=== Exercise goal ===
In the entries that follow, find the line containing "immediate concept, this"; from there, copy every line exactly through the line containing "But since this".

=== Records for processing ===
┄┄┄┄┄┄┄┄┄┄┄┄┄┄┄┄┄┄┄┄
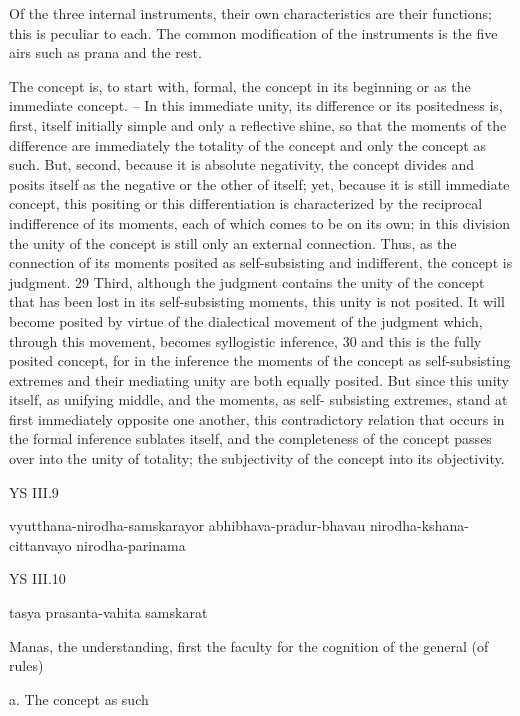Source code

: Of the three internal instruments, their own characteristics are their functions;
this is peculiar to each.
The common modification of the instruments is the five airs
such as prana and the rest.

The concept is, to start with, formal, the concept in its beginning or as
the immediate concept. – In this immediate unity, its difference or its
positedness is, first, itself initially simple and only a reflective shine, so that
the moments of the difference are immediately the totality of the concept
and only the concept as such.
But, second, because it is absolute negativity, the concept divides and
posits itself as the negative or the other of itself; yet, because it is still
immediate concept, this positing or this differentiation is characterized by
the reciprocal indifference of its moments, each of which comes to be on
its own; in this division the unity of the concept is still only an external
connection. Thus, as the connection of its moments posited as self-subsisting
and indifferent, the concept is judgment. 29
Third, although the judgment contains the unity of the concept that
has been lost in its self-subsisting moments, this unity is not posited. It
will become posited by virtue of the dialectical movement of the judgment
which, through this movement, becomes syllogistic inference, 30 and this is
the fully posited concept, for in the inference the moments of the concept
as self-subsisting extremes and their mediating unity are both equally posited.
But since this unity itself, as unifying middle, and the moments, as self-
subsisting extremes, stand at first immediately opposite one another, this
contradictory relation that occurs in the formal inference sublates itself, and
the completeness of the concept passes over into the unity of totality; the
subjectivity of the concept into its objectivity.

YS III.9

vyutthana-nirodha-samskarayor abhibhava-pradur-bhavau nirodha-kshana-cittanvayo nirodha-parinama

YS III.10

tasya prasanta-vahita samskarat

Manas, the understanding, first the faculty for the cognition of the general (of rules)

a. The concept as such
┄┄┄┄┄┄┄┄┄┄┄┄┄┄┄┄┄┄┄┄
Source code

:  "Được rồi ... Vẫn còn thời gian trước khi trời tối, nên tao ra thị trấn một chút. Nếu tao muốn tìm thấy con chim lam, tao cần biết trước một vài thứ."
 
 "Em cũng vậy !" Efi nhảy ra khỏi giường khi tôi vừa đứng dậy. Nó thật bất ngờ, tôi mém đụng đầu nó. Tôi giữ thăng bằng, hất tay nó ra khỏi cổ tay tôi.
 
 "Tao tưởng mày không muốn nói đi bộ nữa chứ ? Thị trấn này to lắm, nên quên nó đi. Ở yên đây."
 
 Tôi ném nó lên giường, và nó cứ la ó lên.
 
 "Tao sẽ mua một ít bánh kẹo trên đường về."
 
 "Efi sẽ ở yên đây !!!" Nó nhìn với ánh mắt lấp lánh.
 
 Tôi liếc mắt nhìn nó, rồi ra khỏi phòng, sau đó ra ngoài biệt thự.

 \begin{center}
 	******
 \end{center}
┄┄┄┄┄┄┄┄┄┄┄┄┄┄┄┄┄┄┄┄
=== Solved exercise ===
immediate concept, this positing or this differentiation is characterized by
the reciprocal indifference of its moments, each of which comes to be on
its own; in this division the unity of the concept is still only an external
connection. Thus, as the connection of its moments posited as self-subsisting
and indifferent, the concept is judgment. 29
Third, although the judgment contains the unity of the concept that
has been lost in its self-subsisting moments, this unity is not posited. It
will become posited by virtue of the dialectical movement of the judgment
which, through this movement, becomes syllogistic inference, 30 and this is
the fully posited concept, for in the inference the moments of the concept
as self-subsisting extremes and their mediating unity are both equally posited.
But since this unity itself, as unifying middle, and the moments, as self-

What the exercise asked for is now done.